AVAILABLE RECORDS: Begin

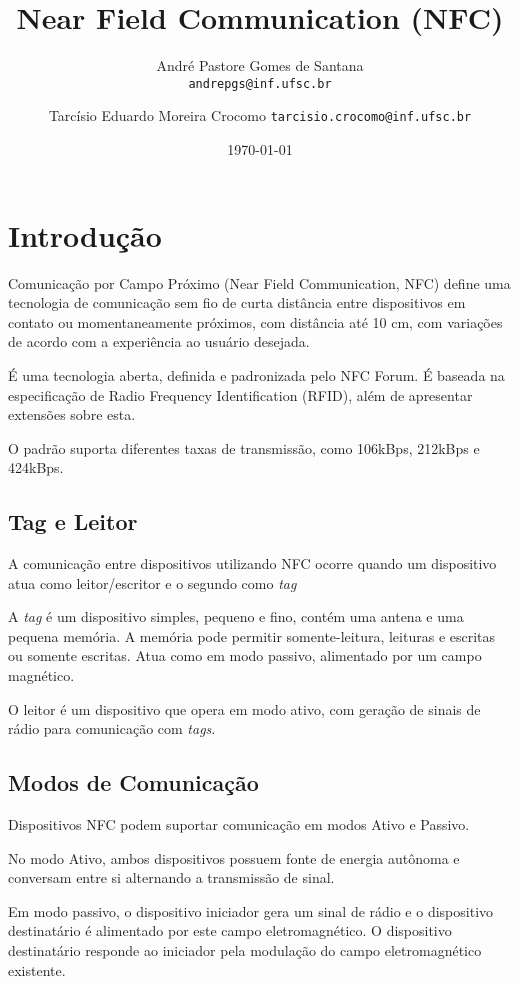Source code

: \documentclass[a4paper,oneside]{article}
\title{Near Field Communication (NFC)}
\author{
    André Pastore Gomes de Santana\\
    \texttt{andrepgs@inf.ufsc.br}
    \and
    Tarcísio Eduardo Moreira Crocomo
    \texttt{tarcisio.crocomo@inf.ufsc.br}
}
\date{\today}
\begin{document}
\maketitle


\section{Introdução}
Comunicação por Campo Próximo (Near Field Communication, NFC) define uma tecnologia de comunicação sem fio de curta distância entre dispositivos em contato ou momentaneamente próximos, com distância até 10 cm, com variações de acordo com a experiência ao usuário desejada.

É uma tecnologia aberta, definida e padronizada pelo NFC Forum. É baseada na especificação de Radio Frequency Identification (RFID)\cite{iso14443}, além de apresentar extensões sobre esta.

O padrão suporta diferentes taxas de transmissão, como 106kBps, 212kBps e 424kBps.

\subsection{Tag e Leitor}
A comunicação entre dispositivos utilizando NFC ocorre quando um dispositivo atua como leitor/escritor e o segundo como \emph{tag}

A \emph{tag} é um dispositivo simples, pequeno e fino, contém uma antena e uma pequena memória. A memória pode permitir somente-leitura, leituras e escritas ou somente escritas. Atua como em modo passivo, alimentado por um campo magnético.

O leitor é um dispositivo que opera em modo ativo, com geração de sinais de rádio para comunicação com \emph{tags}. 

\subsection{Modos de Comunicação}
Dispositivos NFC podem suportar comunicação em modos Ativo e Passivo.

No modo Ativo, ambos dispositivos possuem fonte de energia autônoma e conversam entre si alternando a transmissão de sinal.

Em modo passivo, o dispositivo iniciador gera um sinal de rádio e o dispositivo destinatário é alimentado por este campo eletromagnético. O dispositivo destinatário responde ao iniciador pela modulação do campo eletromagnético existente.
\end{document}
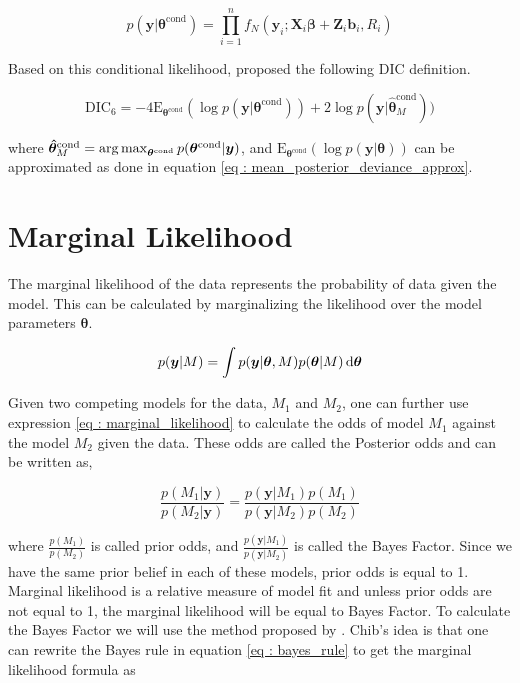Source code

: \begin{equation}
\label{eq : conditional_data_likelihood}
p(\boldsymbol{y}|\boldsymbol{\theta}^\text{cond}) = \prod_{i=1}^n f_N(\boldsymbol{y}_i; \boldsymbol{X}_i\boldsymbol{\beta} + \boldsymbol{Z}_i \boldsymbol{b}_i, R_i)
\end{equation}

Based on this conditional likelihood, \citet{celeux_deviance_2006} proposed the following DIC definition.

\begin{equation}
\label{eq : DIC6}
\text{DIC}_6 = -4\text{E}_{\boldsymbol{\theta}^\text{cond}} (\log{p(\boldsymbol{y}|\boldsymbol{\theta}^\text{cond})}) + 2\log{p(\boldsymbol{y}|\boldsymbol{\hat{\theta}}^\text{cond}_M)})
\end{equation}

where
$\boldsymbol{\hat{\theta}}^\text{cond}_M = \operatorname*{arg\,max}_{\boldsymbol{\theta}^\text{cond}}p(\boldsymbol{\theta}^\text{cond}|\boldsymbol{y})$, and $\text{E}_{\boldsymbol{\theta}^\text{cond}} (\log{p(\boldsymbol{y}|\boldsymbol{\theta})})$ can be approximated as done in equation \ref{eq : mean_posterior_deviance_approx}.

\section{Marginal Likelihood}
\label{sec : marginal_likelihood}

The marginal likelihood of the data represents the probability of data given the model. This can be calculated by marginalizing the likelihood over the model parameters $\boldsymbol{\theta}$. 

\begin{equation}
\label{eq : marginal_likelihood}
p(\boldsymbol{y}|M) = \int p(\boldsymbol{y}|\boldsymbol{\theta}, M) p(\boldsymbol{\theta}|M) \mathop{}\!\mathrm{d} \boldsymbol{\theta}
\end{equation}

Given two competing models for the data, $M_1$ and $M_2$, one can further use expression \ref{eq : marginal_likelihood} to calculate the odds of model $M_1$ against the model $M_2$ given the data. These odds are called the Posterior odds and can be written as,

$$\frac {p(M_1|\boldsymbol{y})}{p(M_2|\boldsymbol{y})} = \frac {p(\boldsymbol{y}|M_1) p(M_1)} {p(\boldsymbol{y}|M_2) p(M_2)}$$

where $\frac {p(M_1)}{p(M_2)}$ is called prior odds, and $\frac {p(\boldsymbol{y}|M_1)} {p(\boldsymbol{y}|M_2)}$ is called the Bayes Factor. Since we have the same prior belief in each of these models, prior odds is equal to 1. Marginal likelihood is a relative measure of model fit and unless prior odds are not equal to 1, the marginal likelihood will be equal to Bayes Factor. To calculate the Bayes Factor we will use the method proposed by \citet{chib_marginal_1995}. Chib's idea is that one can rewrite the Bayes rule in equation \ref{eq : bayes_rule} to get the marginal likelihood formula as

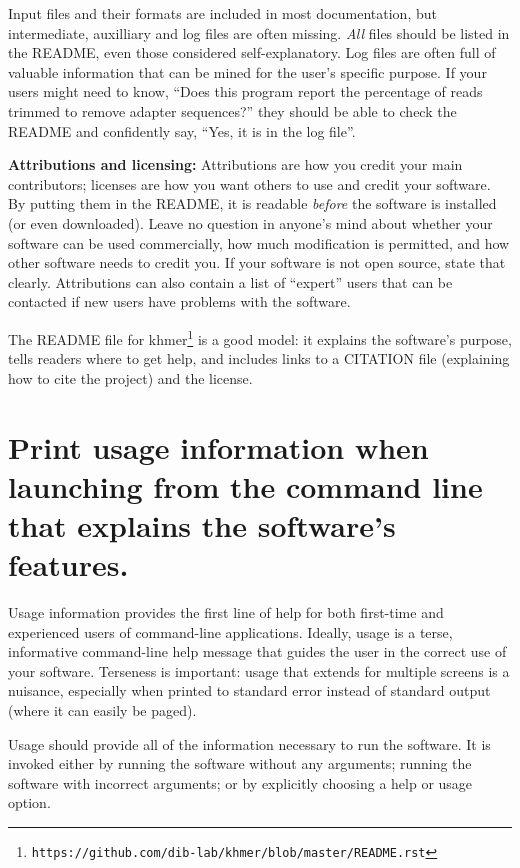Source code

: \documentclass[10pt]{article}
\newcommand{\withurl}[2]{{#1}\footnote{\texttt{#2}}}
\begin{document}
Input files and their formats are included in most documentation, but
intermediate, auxilliary and log files are often missing. 
\emph{All} files should be listed in the README, even those considered self-explanatory. Log
files are often full of valuable information that can be
mined for the user's specific purpose. If your users might need to know,
``Does this program report the percentage of reads trimmed to remove
adapter sequences?'' they should be able to check the README and confidently
say, ``Yes, it is in the log file''.

\textbf{Attributions and licensing:} Attributions are how you credit
your main contributors; licenses are how you want others to use and
credit your software. By putting them in the README, it is readable \emph{before}
the software is installed (or even downloaded).
Leave no
question in anyone's mind about whether your software can be used
commercially, how much modification is permitted, and how other software
needs to credit you. If your software is not open source, state that clearly.
Attributions can also contain a list of ``expert'' users
that can be contacted if new users have problems with the software.

The README file for \withurl{khmer}{https://github.com/dib-lab/khmer/blob/master/README.rst}
is a good model:
it explains the software's purpose,
tells readers where to get help,
and includes links to a CITATION file (explaining how to cite the project)
and the license.

\section{Print usage information when launching from the command line that explains the software's features.}

Usage information provides the first line of help for both first-time and
experienced users of command-line applications.
Ideally, usage is a terse, informative command-line help message that
guides the user in the correct use of your software. Terseness is
important: usage that extends for multiple screens is a nuisance, especially when
printed to standard error instead of standard output (where it can
easily be paged).

Usage should provide all of the information necessary to run the
software. It is invoked either by running the software without
any arguments; running the software with incorrect arguments; or by
explicitly choosing a help or usage option.
\end{document}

AVAILABLE RECORDS: End

_WORK TO COMPLETE_
An exact copy is needed of only the lines from the top of the material through the line with "Comunicação por Campo"; no pictures belong in it.

_EXERCISE OUTPUT_
Source code

: \documentclass[a4paper,oneside]{article}
\title{Near Field Communication (NFC)}
\author{
    André Pastore Gomes de Santana\\
    \texttt{andrepgs@inf.ufsc.br}
    \and
    Tarcísio Eduardo Moreira Crocomo
    \texttt{tarcisio.crocomo@inf.ufsc.br}
}
\date{\today}
\begin{document}
\maketitle


\section{Introdução}
Comunicação por Campo Próximo (Near Field Communication, NFC) define uma tecnologia de comunicação sem fio de curta distância entre dispositivos em contato ou momentaneamente próximos, com distância até 10 cm, com variações de acordo com a experiência ao usuário desejada.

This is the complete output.